- [EXERCISE PROMPT]
From the first line to the last, repeat the records exactly and skip the pictures.

(RECORD EXCERPTS begins)

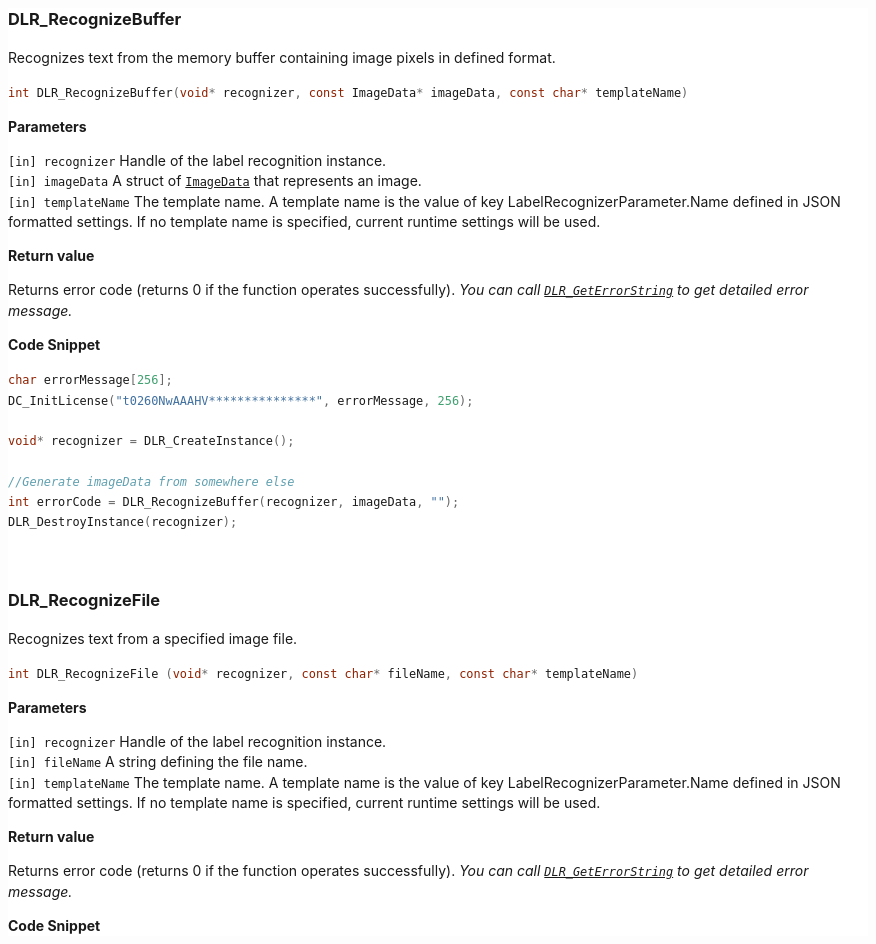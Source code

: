 ### DLR_RecognizeBuffer

Recognizes text from the memory buffer containing image pixels in defined format.

```c
int DLR_RecognizeBuffer(void* recognizer, const ImageData* imageData, const char* templateName)
```

**Parameters**

`[in] recognizer` Handle of the label recognition instance.  
`[in] imageData` A struct of [`ImageData`](image-data.md) that represents an image.  
`[in] templateName` The template name. A template name is the value of key LabelRecognizerParameter.Name defined in JSON formatted settings. If no template name is specified, current runtime settings will be used.

**Return value**

Returns error code (returns 0 if the function operates successfully).
*You can call [`DLR_GetErrorString`](#dlr_geterrorstring) to get detailed error message.*

**Code Snippet**

```c
char errorMessage[256];
DC_InitLicense("t0260NwAAAHV***************", errorMessage, 256);

void* recognizer = DLR_CreateInstance();

//Generate imageData from somewhere else
int errorCode = DLR_RecognizeBuffer(recognizer, imageData, "");
DLR_DestroyInstance(recognizer);
```

&nbsp;

### DLR_RecognizeFile

Recognizes text from a specified image file.

```c
int DLR_RecognizeFile (void* recognizer, const char* fileName, const char* templateName) 
```

**Parameters**

`[in] recognizer` Handle of the label recognition instance.  
`[in] fileName` A string defining the file name.  
`[in] templateName` The template name. A template name is the value of key LabelRecognizerParameter.Name defined in JSON formatted settings. If no template name is specified, current runtime settings will be used.

**Return value**

Returns error code (returns 0 if the function operates successfully). 
*You can call [`DLR_GetErrorString`](#dlr_geterrorstring) to get detailed error message.*

**Code Snippet**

(RECORD EXCERPTS ends)

- [YOUR SOLUTION]
Source code

: ### DLR_RecognizeBuffer

Recognizes text from the memory buffer containing image pixels in defined format.

```c
int DLR_RecognizeBuffer(void* recognizer, const ImageData* imageData, const char* templateName)
```

**Parameters**

`[in] recognizer` Handle of the label recognition instance.  
`[in] imageData` A struct of [`ImageData`](image-data.md) that represents an image.  
`[in] templateName` The template name. A template name is the value of key LabelRecognizerParameter.Name defined in JSON formatted settings. If no template name is specified, current runtime settings will be used.

**Return value**

Returns error code (returns 0 if the function operates successfully).
*You can call [`DLR_GetErrorString`](#dlr_geterrorstring) to get detailed error message.*

**Code Snippet**

```c
char errorMessage[256];
DC_InitLicense("t0260NwAAAHV***************", errorMessage, 256);

void* recognizer = DLR_CreateInstance();

//Generate imageData from somewhere else
int errorCode = DLR_RecognizeBuffer(recognizer, imageData, "");
DLR_DestroyInstance(recognizer);
```

&nbsp;

### DLR_RecognizeFile

Recognizes text from a specified image file.

```c
int DLR_RecognizeFile (void* recognizer, const char* fileName, const char* templateName) 
```

**Parameters**

`[in] recognizer` Handle of the label recognition instance.  
`[in] fileName` A string defining the file name.  
`[in] templateName` The template name. A template name is the value of key LabelRecognizerParameter.Name defined in JSON formatted settings. If no template name is specified, current runtime settings will be used.

**Return value**

Returns error code (returns 0 if the function operates successfully). 
*You can call [`DLR_GetErrorString`](#dlr_geterrorstring) to get detailed error message.*

**Code Snippet**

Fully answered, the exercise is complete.